**WHAT IS NEEDED**
Two lines in the data below mark the range: the one with "- 100% des tests core passent" and the one with "4. **COMPLETION_REPORT_01_OCT_2025.md** (ce". Return both, along with every line between them, exactly.

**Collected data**
•••••
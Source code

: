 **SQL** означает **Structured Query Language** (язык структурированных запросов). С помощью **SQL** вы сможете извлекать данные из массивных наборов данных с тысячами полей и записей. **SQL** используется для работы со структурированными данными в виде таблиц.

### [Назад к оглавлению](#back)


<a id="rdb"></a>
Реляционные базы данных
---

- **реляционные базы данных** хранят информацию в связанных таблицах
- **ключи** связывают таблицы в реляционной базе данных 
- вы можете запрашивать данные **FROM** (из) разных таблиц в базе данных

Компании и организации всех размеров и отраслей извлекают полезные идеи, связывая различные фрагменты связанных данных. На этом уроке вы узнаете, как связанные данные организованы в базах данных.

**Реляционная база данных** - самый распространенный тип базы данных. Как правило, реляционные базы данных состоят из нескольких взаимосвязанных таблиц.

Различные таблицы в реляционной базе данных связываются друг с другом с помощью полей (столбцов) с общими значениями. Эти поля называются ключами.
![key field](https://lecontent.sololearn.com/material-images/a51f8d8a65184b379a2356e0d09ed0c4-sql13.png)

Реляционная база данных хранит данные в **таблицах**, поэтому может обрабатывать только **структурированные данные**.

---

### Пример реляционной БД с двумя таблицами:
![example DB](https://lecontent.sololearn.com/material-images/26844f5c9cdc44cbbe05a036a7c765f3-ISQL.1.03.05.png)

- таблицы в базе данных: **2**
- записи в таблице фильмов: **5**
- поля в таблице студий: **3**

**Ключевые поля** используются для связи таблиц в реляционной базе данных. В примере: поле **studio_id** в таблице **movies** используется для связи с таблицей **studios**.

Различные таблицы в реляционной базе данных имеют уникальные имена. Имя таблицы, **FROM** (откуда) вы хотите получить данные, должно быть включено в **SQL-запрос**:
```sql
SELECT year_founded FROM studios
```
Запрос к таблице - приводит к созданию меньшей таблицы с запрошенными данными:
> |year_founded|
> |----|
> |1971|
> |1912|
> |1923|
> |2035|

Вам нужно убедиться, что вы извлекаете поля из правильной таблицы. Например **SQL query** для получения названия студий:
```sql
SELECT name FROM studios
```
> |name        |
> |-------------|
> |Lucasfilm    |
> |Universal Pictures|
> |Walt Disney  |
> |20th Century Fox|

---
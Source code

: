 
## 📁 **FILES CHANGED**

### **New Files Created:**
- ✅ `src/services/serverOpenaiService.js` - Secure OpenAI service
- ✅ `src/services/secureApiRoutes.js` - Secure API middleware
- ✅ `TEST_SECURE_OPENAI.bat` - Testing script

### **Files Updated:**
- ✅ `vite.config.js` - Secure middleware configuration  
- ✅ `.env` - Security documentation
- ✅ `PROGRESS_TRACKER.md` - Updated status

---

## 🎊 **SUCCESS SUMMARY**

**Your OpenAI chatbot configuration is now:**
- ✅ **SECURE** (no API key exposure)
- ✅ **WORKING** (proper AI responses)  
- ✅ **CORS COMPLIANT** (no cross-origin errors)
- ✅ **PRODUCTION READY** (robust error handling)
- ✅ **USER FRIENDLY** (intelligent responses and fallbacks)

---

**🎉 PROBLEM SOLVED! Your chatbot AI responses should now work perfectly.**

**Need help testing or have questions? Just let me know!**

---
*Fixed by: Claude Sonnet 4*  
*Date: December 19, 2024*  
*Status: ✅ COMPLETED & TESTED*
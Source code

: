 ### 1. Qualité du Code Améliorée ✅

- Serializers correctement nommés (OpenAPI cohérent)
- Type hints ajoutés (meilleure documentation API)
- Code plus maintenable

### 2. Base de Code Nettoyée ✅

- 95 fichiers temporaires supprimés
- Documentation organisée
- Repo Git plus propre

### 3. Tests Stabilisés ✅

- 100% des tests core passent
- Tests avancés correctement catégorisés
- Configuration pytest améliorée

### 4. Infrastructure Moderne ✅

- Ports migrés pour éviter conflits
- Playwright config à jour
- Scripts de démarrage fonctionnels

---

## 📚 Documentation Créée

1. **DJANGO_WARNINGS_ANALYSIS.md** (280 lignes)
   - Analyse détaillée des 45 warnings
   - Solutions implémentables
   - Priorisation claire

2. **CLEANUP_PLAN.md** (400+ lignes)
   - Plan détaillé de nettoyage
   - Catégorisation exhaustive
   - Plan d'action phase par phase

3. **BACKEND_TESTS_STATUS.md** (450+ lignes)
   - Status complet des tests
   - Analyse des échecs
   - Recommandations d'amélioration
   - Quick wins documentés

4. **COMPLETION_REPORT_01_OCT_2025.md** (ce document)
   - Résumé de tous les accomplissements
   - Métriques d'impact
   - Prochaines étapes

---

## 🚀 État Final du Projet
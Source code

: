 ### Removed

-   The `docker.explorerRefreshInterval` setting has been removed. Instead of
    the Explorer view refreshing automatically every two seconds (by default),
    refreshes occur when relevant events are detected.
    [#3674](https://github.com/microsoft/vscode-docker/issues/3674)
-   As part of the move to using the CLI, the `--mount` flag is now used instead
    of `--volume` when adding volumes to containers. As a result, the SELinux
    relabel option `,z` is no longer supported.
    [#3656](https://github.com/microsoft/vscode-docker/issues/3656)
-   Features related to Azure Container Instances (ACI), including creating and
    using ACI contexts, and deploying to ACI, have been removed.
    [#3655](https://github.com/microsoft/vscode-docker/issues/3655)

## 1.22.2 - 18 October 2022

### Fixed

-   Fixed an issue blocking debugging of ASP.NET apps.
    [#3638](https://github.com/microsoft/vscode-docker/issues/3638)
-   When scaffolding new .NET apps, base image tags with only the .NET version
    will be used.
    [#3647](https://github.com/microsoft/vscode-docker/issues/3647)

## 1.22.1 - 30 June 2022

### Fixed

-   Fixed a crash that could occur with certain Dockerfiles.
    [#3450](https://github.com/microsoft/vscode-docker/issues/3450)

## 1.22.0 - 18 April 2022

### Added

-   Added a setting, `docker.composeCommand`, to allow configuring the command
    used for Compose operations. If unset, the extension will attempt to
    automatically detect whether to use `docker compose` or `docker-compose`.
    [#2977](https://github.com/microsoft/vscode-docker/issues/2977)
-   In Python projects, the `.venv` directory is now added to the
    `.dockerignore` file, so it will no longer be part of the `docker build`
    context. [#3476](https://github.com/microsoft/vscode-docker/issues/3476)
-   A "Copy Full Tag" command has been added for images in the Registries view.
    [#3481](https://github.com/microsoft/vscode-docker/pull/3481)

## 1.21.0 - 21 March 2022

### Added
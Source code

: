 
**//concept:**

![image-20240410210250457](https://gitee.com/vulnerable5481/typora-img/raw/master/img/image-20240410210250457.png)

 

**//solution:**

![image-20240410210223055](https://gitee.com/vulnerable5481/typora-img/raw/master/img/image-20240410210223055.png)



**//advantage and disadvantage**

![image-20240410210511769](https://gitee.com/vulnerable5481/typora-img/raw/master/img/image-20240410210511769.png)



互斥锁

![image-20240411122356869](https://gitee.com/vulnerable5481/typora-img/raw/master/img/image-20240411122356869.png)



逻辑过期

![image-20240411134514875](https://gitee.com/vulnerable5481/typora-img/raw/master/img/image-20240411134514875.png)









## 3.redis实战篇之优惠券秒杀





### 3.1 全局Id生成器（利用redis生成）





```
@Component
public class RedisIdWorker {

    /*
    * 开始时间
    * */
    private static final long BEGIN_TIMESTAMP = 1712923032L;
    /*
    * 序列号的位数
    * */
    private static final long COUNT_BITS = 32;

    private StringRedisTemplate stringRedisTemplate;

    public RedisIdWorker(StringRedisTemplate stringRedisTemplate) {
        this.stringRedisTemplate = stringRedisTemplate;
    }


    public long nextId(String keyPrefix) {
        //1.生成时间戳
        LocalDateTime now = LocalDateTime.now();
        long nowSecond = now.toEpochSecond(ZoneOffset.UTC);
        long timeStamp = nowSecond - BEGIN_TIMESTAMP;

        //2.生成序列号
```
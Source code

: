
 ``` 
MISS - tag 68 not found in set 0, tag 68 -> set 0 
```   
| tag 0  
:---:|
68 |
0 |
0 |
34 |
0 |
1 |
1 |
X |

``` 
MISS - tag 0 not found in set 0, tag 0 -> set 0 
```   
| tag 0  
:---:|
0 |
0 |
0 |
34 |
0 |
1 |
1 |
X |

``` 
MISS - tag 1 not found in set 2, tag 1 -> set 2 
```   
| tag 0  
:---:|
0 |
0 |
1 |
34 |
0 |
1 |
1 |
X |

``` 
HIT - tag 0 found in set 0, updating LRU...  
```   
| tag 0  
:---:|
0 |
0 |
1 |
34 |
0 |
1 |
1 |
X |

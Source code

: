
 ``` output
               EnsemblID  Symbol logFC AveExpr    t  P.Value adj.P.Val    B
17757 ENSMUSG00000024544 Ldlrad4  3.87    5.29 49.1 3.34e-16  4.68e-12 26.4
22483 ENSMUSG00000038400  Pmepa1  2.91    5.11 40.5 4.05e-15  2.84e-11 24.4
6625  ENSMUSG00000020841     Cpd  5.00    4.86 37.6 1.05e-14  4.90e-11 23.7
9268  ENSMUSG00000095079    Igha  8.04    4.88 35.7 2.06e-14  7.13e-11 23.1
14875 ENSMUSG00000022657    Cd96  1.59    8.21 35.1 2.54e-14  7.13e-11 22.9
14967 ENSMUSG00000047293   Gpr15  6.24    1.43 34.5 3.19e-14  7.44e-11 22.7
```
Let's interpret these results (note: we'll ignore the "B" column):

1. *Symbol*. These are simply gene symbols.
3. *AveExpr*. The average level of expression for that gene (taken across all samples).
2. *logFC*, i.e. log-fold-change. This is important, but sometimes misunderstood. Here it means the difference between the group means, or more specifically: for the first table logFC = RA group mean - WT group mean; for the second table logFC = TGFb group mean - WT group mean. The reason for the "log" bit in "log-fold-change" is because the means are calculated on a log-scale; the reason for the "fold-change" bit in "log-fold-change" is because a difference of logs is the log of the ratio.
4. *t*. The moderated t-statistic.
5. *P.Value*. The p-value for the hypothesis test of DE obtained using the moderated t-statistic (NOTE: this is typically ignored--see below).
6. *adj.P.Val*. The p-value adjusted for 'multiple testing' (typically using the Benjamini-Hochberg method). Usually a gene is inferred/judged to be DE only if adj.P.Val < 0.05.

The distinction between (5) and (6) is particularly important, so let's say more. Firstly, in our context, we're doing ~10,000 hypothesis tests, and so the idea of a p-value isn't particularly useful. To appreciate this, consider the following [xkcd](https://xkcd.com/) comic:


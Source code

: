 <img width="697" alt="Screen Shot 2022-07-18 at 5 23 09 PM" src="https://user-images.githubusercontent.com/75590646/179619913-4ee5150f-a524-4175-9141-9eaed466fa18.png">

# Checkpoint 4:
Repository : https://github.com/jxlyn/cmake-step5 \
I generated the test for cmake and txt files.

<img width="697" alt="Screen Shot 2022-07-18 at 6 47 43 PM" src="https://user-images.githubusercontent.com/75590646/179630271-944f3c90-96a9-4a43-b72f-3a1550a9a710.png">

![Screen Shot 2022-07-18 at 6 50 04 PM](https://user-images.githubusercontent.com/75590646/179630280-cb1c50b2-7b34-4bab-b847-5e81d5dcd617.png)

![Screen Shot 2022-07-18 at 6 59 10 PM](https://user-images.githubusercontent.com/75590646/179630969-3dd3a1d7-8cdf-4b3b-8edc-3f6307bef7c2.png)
•••••
**OUTPUT BELOW**
- 100% des tests core passent
- Tests avancés correctement catégorisés
- Configuration pytest améliorée

### 4. Infrastructure Moderne ✅

- Ports migrés pour éviter conflits
- Playwright config à jour
- Scripts de démarrage fonctionnels

---

## 📚 Documentation Créée

1. **DJANGO_WARNINGS_ANALYSIS.md** (280 lignes)
   - Analyse détaillée des 45 warnings
   - Solutions implémentables
   - Priorisation claire

2. **CLEANUP_PLAN.md** (400+ lignes)
   - Plan détaillé de nettoyage
   - Catégorisation exhaustive
   - Plan d'action phase par phase

3. **BACKEND_TESTS_STATUS.md** (450+ lignes)
   - Status complet des tests
   - Analyse des échecs
   - Recommandations d'amélioration
   - Quick wins documentés

4. **COMPLETION_REPORT_01_OCT_2025.md** (ce document)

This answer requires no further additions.